___ DATA FOR THIS EXERCISE

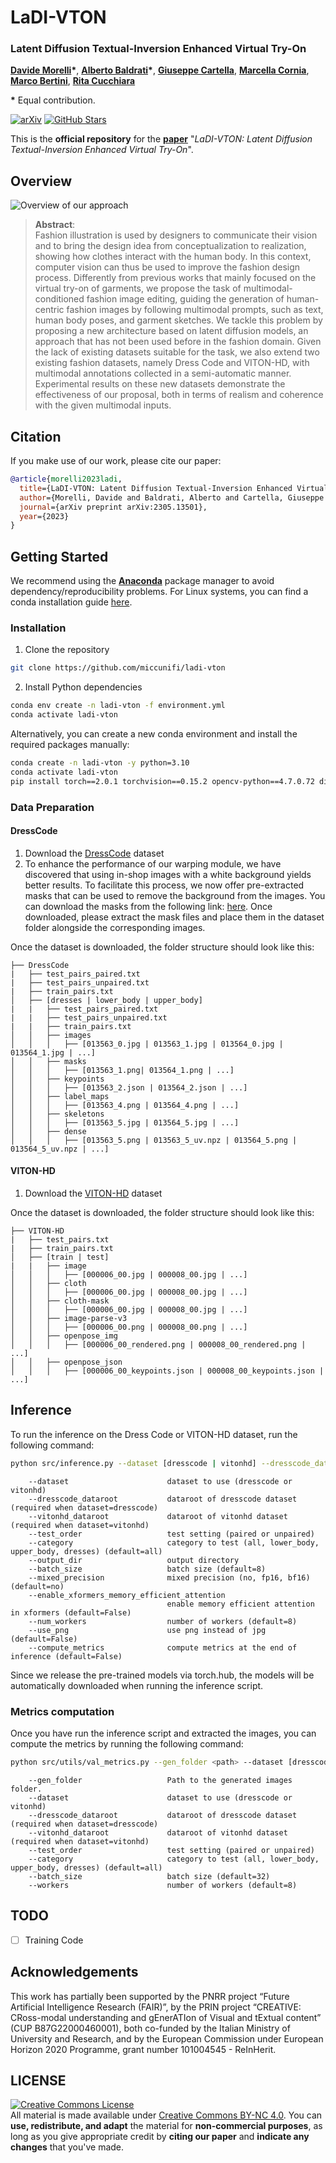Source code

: # LaDI-VTON
### Latent Diffusion Textual-Inversion Enhanced Virtual Try-On
[**Davide Morelli**](https://scholar.google.com/citations?user=UJ4D3rYAAAAJ&hl=en)**\***,
[**Alberto Baldrati**](https://scholar.google.com/citations?hl=en&user=I1jaZecAAAAJ)**\***,
[**Giuseppe Cartella**](https://scholar.google.com/citations?hl=en&user=0sJ4VCcAAAAJ),
[**Marcella Cornia**](https://scholar.google.com/citations?hl=en&user=DzgmSJEAAAAJ),
[**Marco Bertini**](https://scholar.google.com/citations?user=SBm9ZpYAAAAJ&hl=en),
[**Rita Cucchiara**](https://scholar.google.com/citations?hl=en&user=OM3sZEoAAAAJ)

**\*** Equal contribution.

[![arXiv](https://img.shields.io/badge/arXiv-Paper-<COLOR>.svg)](https://arxiv.org/abs/2305.13501)
[![GitHub Stars](https://img.shields.io/github/stars/miccunifi/ladi-vton?style=social)](https://github.com/miccunifi/ladi-vton)

This is the **official repository** for the [**paper**](https://arxiv.org/abs/2305.13501) "*LaDI-VTON: Latent Diffusion Textual-Inversion Enhanced Virtual Try-On*".

## Overview

![](assets/teaser.png "Overview of our approach")


>**Abstract**: <br>
> Fashion illustration is used by designers to communicate their vision and to bring the design idea from conceptualization to realization, showing how clothes interact with the human body. In this context, computer vision can thus be used to improve the fashion design process. Differently from previous works that mainly focused on the virtual try-on of garments, we propose the task of multimodal-conditioned fashion image editing, guiding the generation of human-centric fashion images by following multimodal prompts, such as text, human body poses, and garment sketches. We tackle this problem by proposing a new architecture based on latent diffusion models, an approach that has not been used before in the fashion domain. Given the lack of existing datasets suitable for the task, we also extend two existing fashion datasets, namely Dress Code and VITON-HD, with multimodal annotations collected in a semi-automatic manner. Experimental results on these new datasets demonstrate the effectiveness of our proposal, both in terms of realism and coherence with the given multimodal inputs.


## Citation
If you make use of our work, please cite our paper:

```bibtex
@article{morelli2023ladi,
  title={LaDI-VTON: Latent Diffusion Textual-Inversion Enhanced Virtual Try-On},
  author={Morelli, Davide and Baldrati, Alberto and Cartella, Giuseppe and Cornia, Marcella and Bertini, Marco and Cucchiara, Rita},
  journal={arXiv preprint arXiv:2305.13501},
  year={2023}
}
```

## Getting Started
We recommend using the [**Anaconda**](https://www.anaconda.com/) package manager to avoid dependency/reproducibility problems. 
For Linux systems, you can find a conda installation guide [here](https://docs.conda.io/projects/conda/en/latest/user-guide/install/linux.html).

### Installation

1. Clone the repository

```sh
git clone https://github.com/miccunifi/ladi-vton
```

2. Install Python dependencies

```sh
conda env create -n ladi-vton -f environment.yml
conda activate ladi-vton
```

Alternatively, you can create a new conda environment and install the required packages manually:

```sh
conda create -n ladi-vton -y python=3.10
conda activate ladi-vton
pip install torch==2.0.1 torchvision==0.15.2 opencv-python==4.7.0.72 diffusers==0.14.0 transformers==4.27.3 accelerate==0.18.0 clean-fid==0.1.35 torchmetrics[image]==0.11.4 wandb==0.14.0 matplotlib==3.7.1 tqdm xformers
```

### Data Preparation
#### DressCode
1. Download the [DressCode](https://github.com/aimagelab/dress-code) dataset
2. To enhance the performance of our warping module, we have discovered that using in-shop images with a white background 
yields better results. To facilitate this process, we now offer pre-extracted masks that can be used to remove the 
background from the images. You can download the masks from the following link: [here](https://github.com/miccunifi/ladi-vton/releases/download/weights/dresscode_masks.zip). Once downloaded, please 
extract the mask files and place them in the dataset folder alongside the corresponding images. 

Once the dataset is downloaded, the folder structure should look like this:
```
├── DressCode
|   ├── test_pairs_paired.txt
|   ├── test_pairs_unpaired.txt
|   ├── train_pairs.txt
│   ├── [dresses | lower_body | upper_body]
|   |   ├── test_pairs_paired.txt
|   |   ├── test_pairs_unpaired.txt
|   |   ├── train_pairs.txt
│   │   ├── images
│   │   │   ├── [013563_0.jpg | 013563_1.jpg | 013564_0.jpg | 013564_1.jpg | ...]
│   │   ├── masks
│   │   │   ├── [013563_1.png| 013564_1.png | ...]
│   │   ├── keypoints
│   │   │   ├── [013563_2.json | 013564_2.json | ...]
│   │   ├── label_maps
│   │   │   ├── [013563_4.png | 013564_4.png | ...]
│   │   ├── skeletons
│   │   │   ├── [013563_5.jpg | 013564_5.jpg | ...]
│   │   ├── dense
│   │   │   ├── [013563_5.png | 013563_5_uv.npz | 013564_5.png | 013564_5_uv.npz | ...]
```

#### VITON-HD
1. Download the [VITON-HD](https://github.com/shadow2496/VITON-HD) dataset

Once the dataset is downloaded, the folder structure should look like this:
```
├── VITON-HD
|   ├── test_pairs.txt
|   ├── train_pairs.txt
│   ├── [train | test]
|   |   ├── image
│   │   │   ├── [000006_00.jpg | 000008_00.jpg | ...]
│   │   ├── cloth
│   │   │   ├── [000006_00.jpg | 000008_00.jpg | ...]
│   │   ├── cloth-mask
│   │   │   ├── [000006_00.jpg | 000008_00.jpg | ...]
│   │   ├── image-parse-v3
│   │   │   ├── [000006_00.png | 000008_00.png | ...]
│   │   ├── openpose_img
│   │   │   ├── [000006_00_rendered.png | 000008_00_rendered.png | ...]
│   │   ├── openpose_json
│   │   │   ├── [000006_00_keypoints.json | 000008_00_keypoints.json | ...]
```


## Inference
To run the inference on the Dress Code or VITON-HD dataset, run the following command:
```sh
python src/inference.py --dataset [dresscode | vitonhd] --dresscode_dataroot <path> --vitonhd_dataroot <path> --output_dir <path> --test_order [paired | unpaired] --category [all | lower_body | upper_body | dresses ] --batch_size <int> --mixed_precision [no | fp16 | bf16] --enable_xformers_memory_efficient_attention <store_true> --num_workers <int>  --use_png <store_true> --compute_metrics <store_true>
```
```
    --dataset                      dataset to use (dresscode or vitonhd)
    --dresscode_dataroot           dataroot of dresscode dataset (required when dataset=dresscode)
    --vitonhd_dataroot             dataroot of vitonhd dataset (required when dataset=vitonhd)
    --test_order                   test setting (paired or unpaired)
    --category                     category to test (all, lower_body, upper_body, dresses) (default=all)
    --output_dir                   output directory
    --batch_size                   batch size (default=8)
    --mixed_precision              mixed precision (no, fp16, bf16) (default=no)
    --enable_xformers_memory_efficient_attention
                                   enable memory efficient attention in xformers (default=False)
    --num_workers                  number of workers (default=8)
    --use_png                      use png instead of jpg (default=False)
    --compute_metrics              compute metrics at the end of inference (default=False)
```
    

Since we release the pre-trained models via torch.hub, the models will be automatically downloaded when running the inference script.

### Metrics computation
Once you have run the inference script and extracted the images, you can compute the metrics by running the following command:
```sh
python src/utils/val_metrics.py --gen_folder <path> --dataset [dresscode | vitonhd] --dresscode_dataroot <path> --vitonhd_dataroot <path> --test_order [paired | unpaired] --category [all | lower_body | upper_body | dresses ] --batch_size <int> --workers <int>
```
```
    --gen_folder                   Path to the generated images folder.
    --dataset                      dataset to use (dresscode or vitonhd)
    --dresscode_dataroot           dataroot of dresscode dataset (required when dataset=dresscode)
    --vitonhd_dataroot             dataroot of vitonhd dataset (required when dataset=vitonhd)
    --test_order                   test setting (paired or unpaired)
    --category                     category to test (all, lower_body, upper_body, dresses) (default=all)
    --batch_size                   batch size (default=32)
    --workers                      number of workers (default=8)
```

## TODO
- [ ] Training Code



## Acknowledgements
This work has partially been supported by the PNRR project “Future Artificial Intelligence Research (FAIR)”, by the PRIN project “CREATIVE: CRoss-modal understanding and gEnerATIon of Visual and tExtual content” (CUP B87G22000460001), both co-funded by the Italian Ministry of University and Research, and by the European Commission under European Horizon 2020 Programme, grant number 101004545 - ReInHerit.


## LICENSE
<a rel="license" href="http://creativecommons.org/licenses/by-nc/4.0/"><img alt="Creative Commons License" style="border-width:0" src="https://i.creativecommons.org/l/by-nc/4.0/88x31.png" /></a><br />All material is made available under [Creative Commons BY-NC 4.0](https://creativecommons.org/licenses/by-nc/4.0/). You can **use, redistribute, and adapt** the material for **non-commercial purposes**, as long as you give appropriate credit by **citing our paper** and **indicate any changes** that you've made.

______

Copy whichever lines in the listing above contain the word "google".

## TASK OUTPUT
[**Davide Morelli**](https://scholar.google.com/citations?user=UJ4D3rYAAAAJ&hl=en)**\***,
[**Alberto Baldrati**](https://scholar.google.com/citations?hl=en&user=I1jaZecAAAAJ)**\***,
[**Giuseppe Cartella**](https://scholar.google.com/citations?hl=en&user=0sJ4VCcAAAAJ),
[**Marcella Cornia**](https://scholar.google.com/citations?hl=en&user=DzgmSJEAAAAJ),
[**Marco Bertini**](https://scholar.google.com/citations?user=SBm9ZpYAAAAJ&hl=en),
[**Rita Cucchiara**](https://scholar.google.com/citations?hl=en&user=OM3sZEoAAAAJ)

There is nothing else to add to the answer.